— Your instructions —
All records are to be printed again exactly as they appear.

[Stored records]
BEGIN

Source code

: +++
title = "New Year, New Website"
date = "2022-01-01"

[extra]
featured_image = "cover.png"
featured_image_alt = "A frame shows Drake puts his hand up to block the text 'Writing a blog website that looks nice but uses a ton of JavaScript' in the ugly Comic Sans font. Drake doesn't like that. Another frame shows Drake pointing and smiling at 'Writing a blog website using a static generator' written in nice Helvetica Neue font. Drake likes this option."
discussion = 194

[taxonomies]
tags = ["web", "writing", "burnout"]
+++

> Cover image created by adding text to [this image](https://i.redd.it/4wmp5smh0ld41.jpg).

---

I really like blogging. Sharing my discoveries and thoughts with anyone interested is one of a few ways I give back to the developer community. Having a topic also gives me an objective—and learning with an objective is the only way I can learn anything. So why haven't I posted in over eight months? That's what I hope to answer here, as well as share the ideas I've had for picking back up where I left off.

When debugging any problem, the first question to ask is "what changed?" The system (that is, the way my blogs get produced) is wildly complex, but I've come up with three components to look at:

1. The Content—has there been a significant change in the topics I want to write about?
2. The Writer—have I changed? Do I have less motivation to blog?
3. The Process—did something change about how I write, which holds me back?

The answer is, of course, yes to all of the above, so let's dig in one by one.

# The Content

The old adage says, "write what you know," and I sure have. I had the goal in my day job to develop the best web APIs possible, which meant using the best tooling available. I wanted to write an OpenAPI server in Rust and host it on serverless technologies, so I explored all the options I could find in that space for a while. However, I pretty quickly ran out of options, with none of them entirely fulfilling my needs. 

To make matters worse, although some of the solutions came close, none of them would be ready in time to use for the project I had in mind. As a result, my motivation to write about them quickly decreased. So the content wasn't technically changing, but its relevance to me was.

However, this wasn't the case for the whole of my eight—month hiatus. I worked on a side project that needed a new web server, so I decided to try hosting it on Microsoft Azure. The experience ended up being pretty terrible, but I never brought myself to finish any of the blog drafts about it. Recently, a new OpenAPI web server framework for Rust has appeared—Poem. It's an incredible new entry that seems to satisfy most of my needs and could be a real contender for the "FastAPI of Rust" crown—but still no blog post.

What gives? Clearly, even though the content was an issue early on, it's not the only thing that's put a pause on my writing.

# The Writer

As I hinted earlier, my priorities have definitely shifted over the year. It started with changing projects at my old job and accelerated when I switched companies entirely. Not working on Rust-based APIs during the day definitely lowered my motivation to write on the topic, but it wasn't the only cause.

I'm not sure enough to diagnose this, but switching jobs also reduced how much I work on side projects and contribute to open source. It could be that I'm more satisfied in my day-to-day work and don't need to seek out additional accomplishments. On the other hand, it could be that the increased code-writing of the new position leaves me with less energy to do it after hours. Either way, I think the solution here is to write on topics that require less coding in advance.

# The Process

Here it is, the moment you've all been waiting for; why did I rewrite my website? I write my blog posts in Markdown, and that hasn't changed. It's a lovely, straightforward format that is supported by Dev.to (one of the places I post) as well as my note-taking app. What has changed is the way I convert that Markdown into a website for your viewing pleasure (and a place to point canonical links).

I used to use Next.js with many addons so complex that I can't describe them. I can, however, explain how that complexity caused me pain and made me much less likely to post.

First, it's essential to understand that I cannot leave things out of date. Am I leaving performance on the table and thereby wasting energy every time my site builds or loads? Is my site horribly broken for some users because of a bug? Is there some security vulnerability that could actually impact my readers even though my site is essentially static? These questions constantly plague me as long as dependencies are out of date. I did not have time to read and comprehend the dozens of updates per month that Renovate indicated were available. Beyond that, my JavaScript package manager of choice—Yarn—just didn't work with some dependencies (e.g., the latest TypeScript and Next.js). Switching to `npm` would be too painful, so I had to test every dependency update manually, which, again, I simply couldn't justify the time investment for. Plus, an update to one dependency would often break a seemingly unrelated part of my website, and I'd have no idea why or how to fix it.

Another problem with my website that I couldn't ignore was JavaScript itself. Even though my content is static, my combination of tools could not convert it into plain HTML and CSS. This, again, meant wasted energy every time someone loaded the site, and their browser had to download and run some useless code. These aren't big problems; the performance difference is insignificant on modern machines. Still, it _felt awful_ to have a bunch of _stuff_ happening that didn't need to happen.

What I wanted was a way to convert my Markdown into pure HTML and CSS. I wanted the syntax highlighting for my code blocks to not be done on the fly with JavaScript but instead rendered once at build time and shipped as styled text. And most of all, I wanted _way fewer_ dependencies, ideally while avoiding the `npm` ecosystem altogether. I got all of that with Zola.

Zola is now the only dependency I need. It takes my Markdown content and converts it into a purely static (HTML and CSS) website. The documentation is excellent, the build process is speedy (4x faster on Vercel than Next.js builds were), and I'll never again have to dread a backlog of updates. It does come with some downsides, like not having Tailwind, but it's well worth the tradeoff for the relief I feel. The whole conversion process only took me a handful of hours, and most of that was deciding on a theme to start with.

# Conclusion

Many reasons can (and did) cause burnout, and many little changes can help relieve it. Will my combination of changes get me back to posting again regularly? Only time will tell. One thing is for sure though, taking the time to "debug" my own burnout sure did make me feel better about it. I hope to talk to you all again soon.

END

— Reply to the exercise —
Source code

: +++
title = "New Year, New Website"
date = "2022-01-01"

[extra]
featured_image = "cover.png"
featured_image_alt = "A frame shows Drake puts his hand up to block the text 'Writing a blog website that looks nice but uses a ton of JavaScript' in the ugly Comic Sans font. Drake doesn't like that. Another frame shows Drake pointing and smiling at 'Writing a blog website using a static generator' written in nice Helvetica Neue font. Drake likes this option."
discussion = 194

[taxonomies]
tags = ["web", "writing", "burnout"]
+++

> Cover image created by adding text to [this image](https://i.redd.it/4wmp5smh0ld41.jpg).

---

I really like blogging. Sharing my discoveries and thoughts with anyone interested is one of a few ways I give back to the developer community. Having a topic also gives me an objective—and learning with an objective is the only way I can learn anything. So why haven't I posted in over eight months? That's what I hope to answer here, as well as share the ideas I've had for picking back up where I left off.

When debugging any problem, the first question to ask is "what changed?" The system (that is, the way my blogs get produced) is wildly complex, but I've come up with three components to look at:

1. The Content—has there been a significant change in the topics I want to write about?
2. The Writer—have I changed? Do I have less motivation to blog?
3. The Process—did something change about how I write, which holds me back?

The answer is, of course, yes to all of the above, so let's dig in one by one.

# The Content

The old adage says, "write what you know," and I sure have. I had the goal in my day job to develop the best web APIs possible, which meant using the best tooling available. I wanted to write an OpenAPI server in Rust and host it on serverless technologies, so I explored all the options I could find in that space for a while. However, I pretty quickly ran out of options, with none of them entirely fulfilling my needs. 

To make matters worse, although some of the solutions came close, none of them would be ready in time to use for the project I had in mind. As a result, my motivation to write about them quickly decreased. So the content wasn't technically changing, but its relevance to me was.

However, this wasn't the case for the whole of my eight—month hiatus. I worked on a side project that needed a new web server, so I decided to try hosting it on Microsoft Azure. The experience ended up being pretty terrible, but I never brought myself to finish any of the blog drafts about it. Recently, a new OpenAPI web server framework for Rust has appeared—Poem. It's an incredible new entry that seems to satisfy most of my needs and could be a real contender for the "FastAPI of Rust" crown—but still no blog post.

What gives? Clearly, even though the content was an issue early on, it's not the only thing that's put a pause on my writing.

# The Writer

As I hinted earlier, my priorities have definitely shifted over the year. It started with changing projects at my old job and accelerated when I switched companies entirely. Not working on Rust-based APIs during the day definitely lowered my motivation to write on the topic, but it wasn't the only cause.

I'm not sure enough to diagnose this, but switching jobs also reduced how much I work on side projects and contribute to open source. It could be that I'm more satisfied in my day-to-day work and don't need to seek out additional accomplishments. On the other hand, it could be that the increased code-writing of the new position leaves me with less energy to do it after hours. Either way, I think the solution here is to write on topics that require less coding in advance.

# The Process

Here it is, the moment you've all been waiting for; why did I rewrite my website? I write my blog posts in Markdown, and that hasn't changed. It's a lovely, straightforward format that is supported by Dev.to (one of the places I post) as well as my note-taking app. What has changed is the way I convert that Markdown into a website for your viewing pleasure (and a place to point canonical links).

I used to use Next.js with many addons so complex that I can't describe them. I can, however, explain how that complexity caused me pain and made me much less likely to post.

First, it's essential to understand that I cannot leave things out of date. Am I leaving performance on the table and thereby wasting energy every time my site builds or loads? Is my site horribly broken for some users because of a bug? Is there some security vulnerability that could actually impact my readers even though my site is essentially static? These questions constantly plague me as long as dependencies are out of date. I did not have time to read and comprehend the dozens of updates per month that Renovate indicated were available. Beyond that, my JavaScript package manager of choice—Yarn—just didn't work with some dependencies (e.g., the latest TypeScript and Next.js). Switching to `npm` would be too painful, so I had to test every dependency update manually, which, again, I simply couldn't justify the time investment for. Plus, an update to one dependency would often break a seemingly unrelated part of my website, and I'd have no idea why or how to fix it.

Another problem with my website that I couldn't ignore was JavaScript itself. Even though my content is static, my combination of tools could not convert it into plain HTML and CSS. This, again, meant wasted energy every time someone loaded the site, and their browser had to download and run some useless code. These aren't big problems; the performance difference is insignificant on modern machines. Still, it _felt awful_ to have a bunch of _stuff_ happening that didn't need to happen.

What I wanted was a way to convert my Markdown into pure HTML and CSS. I wanted the syntax highlighting for my code blocks to not be done on the fly with JavaScript but instead rendered once at build time and shipped as styled text. And most of all, I wanted _way fewer_ dependencies, ideally while avoiding the `npm` ecosystem altogether. I got all of that with Zola.

Zola is now the only dependency I need. It takes my Markdown content and converts it into a purely static (HTML and CSS) website. The documentation is excellent, the build process is speedy (4x faster on Vercel than Next.js builds were), and I'll never again have to dread a backlog of updates. It does come with some downsides, like not having Tailwind, but it's well worth the tradeoff for the relief I feel. The whole conversion process only took me a handful of hours, and most of that was deciding on a theme to start with.

# Conclusion

Many reasons can (and did) cause burnout, and many little changes can help relieve it. Will my combination of changes get me back to posting again regularly? Only time will tell. One thing is for sure though, taking the time to "debug" my own burnout sure did make me feel better about it. I hope to talk to you all again soon.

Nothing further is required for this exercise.